Первое крупное сражение после Плейсвицкого перемирия состоялось под Дрезденом. Во время боя пушечное ядро ударило в бывшего рядом с царём генерала Моро – того самого, героя Французской революции, потом соперника Наполеона в борьбе за власть, проигравшего эту борьбу и уехавшего обижаться в Америку; а вот теперь вернувшегося, чтобы освободить родину от «злодея» и уж наверняка державшего в глубине души мысль о будущих властных перспективах… Но нет, не сбылось – генералу суждено было пасть в битве с соотечественниками. Ядро перебило ему обе ноги и через неделю он скончался [32, т.4, 176]. А у Александра, находившегося здесь же – ни царапины! Дрезденское дело окончилось для союзников отходом, однако попытки Наполеона развить успех оказались бесплодными: во встречной схватке под Кульмом французы и их вассалы были отброшены. Ещё две быстрые, нервные схватки у городов Кацбах и Денневиц – и вновь две неудачи Бонапарта.

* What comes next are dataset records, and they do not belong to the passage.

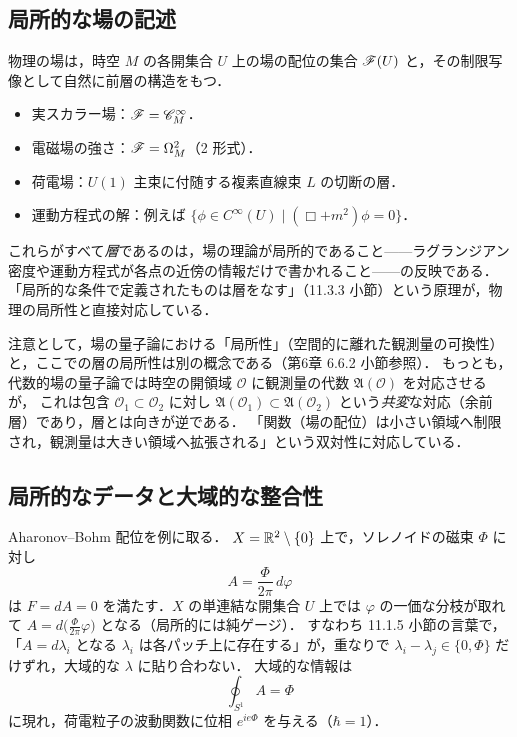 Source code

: \subsection{局所的な場の記述}

物理の場は，時空 $M$ の各開集合 $U$ 上の場の配位の集合 $\mathscr{F}(U)$ と，その制限写像として自然に前層の構造をもつ．
\begin{itemize}
  \item 実スカラー場：$\mathscr{F}=\mathscr{C}^\infty_M$．
  \item 電磁場の強さ：$\mathscr{F}=\Omega^2_M$（2 形式）．
  \item 荷電場：$U(1)$ 主束に付随する複素直線束 $L$ の切断の層．
  \item 運動方程式の解：例えば $\{\phi\in C^\infty(U)\mid (\Box+m^2)\phi=0\}$．
\end{itemize}
これらがすべて\emph{層}であるのは，場の理論が局所的であること——ラグランジアン密度や運動方程式が各点の近傍の情報だけで書かれること——の反映である．
「局所的な条件で定義されたものは層をなす」（11.3.3 小節）という原理が，物理の局所性と直接対応している．

注意として，場の量子論における「局所性」（空間的に離れた観測量の可換性）と，ここでの層の局所性は別の概念である（第6章 6.6.2 小節参照）．
もっとも，代数的場の量子論では時空の開領域 $\mathcal{O}$ に観測量の代数 $\mathfrak{A}(\mathcal{O})$ を対応させるが，
これは包含 $\mathcal{O}_1\subset\mathcal{O}_2$ に対し $\mathfrak{A}(\mathcal{O}_1)\subset\mathfrak{A}(\mathcal{O}_2)$ という\emph{共変}な対応（余前層）であり，層とは向きが逆である．
「関数（場の配位）は小さい領域へ制限され，観測量は大きい領域へ拡張される」という双対性に対応している．

\subsection{局所的なデータと大域的な整合性}

Aharonov--Bohm 配位を例に取る．
$X=\mathbb{R}^2\setminus\{0\}$ 上で，ソレノイドの磁束 $\Phi$ に対し
\[
  A=\frac{\Phi}{2\pi}\,d\varphi
\]
は $F=dA=0$ を満たす．$X$ の単連結な開集合 $U$ 上では $\varphi$ の一価な分枝が取れて $A=d\big(\tfrac{\Phi}{2\pi}\varphi\big)$ となる（局所的には純ゲージ）．
すなわち 11.1.5 小節の言葉で，「$A=d\lambda_i$ となる $\lambda_i$ は各パッチ上に存在する」が，重なりで $\lambda_i-\lambda_j\in\{0,\Phi\}$ だけずれ，大域的な $\lambda$ に貼り合わない．
大域的な情報は
\[
  \oint_{S^1}A = \Phi
\]
に現れ，荷電粒子の波動関数に位相 $e^{ie\Phi}$ を与える（$\hbar=1$）．

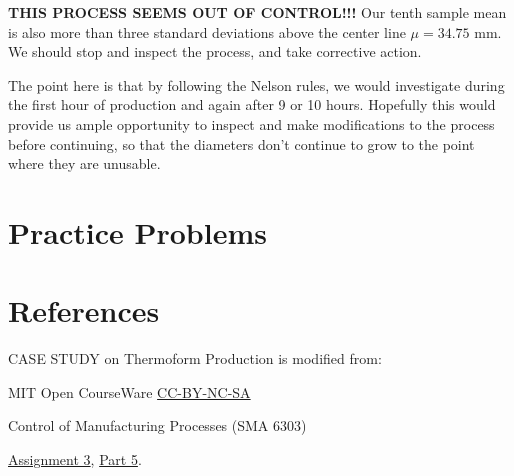 \documentclass{ximera}
\begin{document}
\textbf{THIS PROCESS SEEMS OUT OF CONTROL!!!}  Our tenth sample mean is also more than three standard deviations above the center line $\mu=34.75$ mm.  We should stop and inspect the process, and take corrective action.

The point here is that by following the Nelson rules, we would investigate during the first hour of production and again after 9 or 10 hours.  Hopefully this would provide us ample opportunity to inspect and make modifications to the process before continuing, so that the diameters don't continue to grow to the point where they are unusable.


\section*{Practice Problems}

\section*{References}
CASE STUDY on Thermoform Production is modified from:

MIT Open CourseWare \href{https://creativecommons.org/licenses/by-nc-sa/4.0/}{CC-BY-NC-SA}

Control of Manufacturing Processes (SMA 6303)

\href{https://ocw.mit.edu/courses/2-830j-control-of-manufacturing-processes-sma-6303-spring-2008/resources/ps3/}{Assignment 3}, \href{https://ocw.mit.edu/courses/2-830j-control-of-manufacturing-processes-sma-6303-spring-2008/resources/35/}{Part 5}. 
\end{document}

В эти дни – август-сентябрь 1813 – прозвенел для него предпоследний звонок, который он, наверно, не расслышал в грохоте войны. И не заметил, как его время уже неостановимо повернуло, пошло, побежало на закат.
Но насколько же трудно далась победа!.. Ведь ореол непобедимости Наполеона, пусть и потускневший, побледневший, всё сиял, и мало ли что кому могло почудиться: да, Наполеон проиграл в России; но он диковиным образом за три месяца восстал из пепла и собрал новую армаду, и опять воюет, и опять союзники не справляются с ним, и кое-кто пугливо и суеверно в какой уж раз убеждался в чудовищном феномене корсиканского колосса…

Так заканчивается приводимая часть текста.